In Q3, PennyMac Financial Services reported EPS of $3.37, up from $1.30 in the same quarter last year. This print easily cleared analysts’ estimates, and shareholders should be content with the results. Over the next 12 months, Wall Street expects PennyMac Financial Services’s full-year EPS of $9.29 to grow 51.2%.
7. Tangible Book Value Per Share (TBVPS)
Banks profit by intermediating between depositors and borrowers, making them fundamentally balance sheet-driven enterprises. Market participants emphasize balance sheet quality and sustained book value growth when evaluating these institutions.
This explains why tangible book value per share (TBVPS) stands as the premier banking metric. TBVPS strips away questionable intangible assets, revealing concrete per-share net worth that investors can trust. Traditional metrics like EPS are helpful but face distortion from M&A activity and loan loss accounting rules.

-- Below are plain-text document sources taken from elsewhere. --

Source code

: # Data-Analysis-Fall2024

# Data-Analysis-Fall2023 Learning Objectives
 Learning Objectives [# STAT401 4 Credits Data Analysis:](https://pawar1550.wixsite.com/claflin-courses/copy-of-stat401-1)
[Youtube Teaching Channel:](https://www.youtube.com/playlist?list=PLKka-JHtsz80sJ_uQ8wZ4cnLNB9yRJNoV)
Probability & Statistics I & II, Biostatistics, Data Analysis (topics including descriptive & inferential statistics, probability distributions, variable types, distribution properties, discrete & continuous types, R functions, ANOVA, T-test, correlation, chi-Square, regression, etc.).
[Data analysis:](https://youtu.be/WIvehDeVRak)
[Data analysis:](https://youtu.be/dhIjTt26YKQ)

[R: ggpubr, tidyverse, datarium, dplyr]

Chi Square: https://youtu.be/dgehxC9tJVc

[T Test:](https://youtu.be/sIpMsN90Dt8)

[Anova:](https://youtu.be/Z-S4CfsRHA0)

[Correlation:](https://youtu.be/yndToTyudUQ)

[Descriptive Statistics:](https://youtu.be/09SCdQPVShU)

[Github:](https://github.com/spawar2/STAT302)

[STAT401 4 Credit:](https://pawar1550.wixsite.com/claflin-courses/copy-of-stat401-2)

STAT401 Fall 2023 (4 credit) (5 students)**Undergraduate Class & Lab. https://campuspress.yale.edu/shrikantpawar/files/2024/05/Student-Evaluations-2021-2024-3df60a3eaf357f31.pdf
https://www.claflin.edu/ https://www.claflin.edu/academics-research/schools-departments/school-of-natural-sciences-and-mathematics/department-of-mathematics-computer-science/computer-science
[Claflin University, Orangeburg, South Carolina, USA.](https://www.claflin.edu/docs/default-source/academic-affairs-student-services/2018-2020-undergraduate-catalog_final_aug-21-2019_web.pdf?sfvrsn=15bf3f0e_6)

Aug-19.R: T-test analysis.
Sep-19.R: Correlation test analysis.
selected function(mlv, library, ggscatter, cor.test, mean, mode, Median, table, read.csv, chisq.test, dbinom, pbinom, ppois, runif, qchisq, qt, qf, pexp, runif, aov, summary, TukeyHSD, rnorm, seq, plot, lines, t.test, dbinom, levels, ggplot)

PennyMac Financial Services’s TBVPS grew at an incredible 15% annual clip over the last five years. However, TBVPS growth has recently decelerated to 8.8% annual growth over the last two years (from $68.49 to $81.12 per share).

8. Return on Equity
Return on equity (ROE) reveals the profit generated per dollar of shareholder equity, which represents a key source of bank funding. Banks maintaining elevated ROE levels tend to accelerate wealth creation for shareholders via earnings retention, buybacks, and distributions.
Over the last five years, PennyMac Financial Services has averaged an ROE of 15.9%, exceptional for a company operating in a sector where the average shakes out around 7.5% and those putting up 15%+ are greatly admired. This shows PennyMac Financial Services has a strong competitive moat.

9. Key Takeaways from PennyMac Financial Services’s Q3 Results
We were impressed by how significantly PennyMac Financial Services blew past analysts’ revenue expectations this quarter. We were also glad its EPS outperformed Wall Street’s estimates. Zooming out, we think this was a good print with some key areas of upside. The stock remained flat at $120.96 immediately after reporting.
10. Is Now The Time To Buy PennyMac Financial Services?
Updated: December 3, 2025 at 11:54 PM EST
Before deciding whether to buy PennyMac Financial Services or pass, we urge investors to consider business quality, valuation, and the latest quarterly results.
There are some bright spots in PennyMac Financial Services’s fundamentals, but its business quality ultimately falls short. Although its revenue has declined over the last five years, its growth over the next 12 months is expected to be higher. And while PennyMac Financial Services’s declining EPS over the last five years makes it a less attractive asset to the public markets, its estimated net interest income growth for the next 12 months is great.
PennyMac Financial Services’s P/B ratio based on the next 12 months is 1.6x. This valuation is reasonable, but the company’s shakier fundamentals present too much downside risk. We're fairly confident there are better investments elsewhere.
Wall Street analysts have a consensus one-year price target of $138.57 on the company (compared to the current share price of $133.88).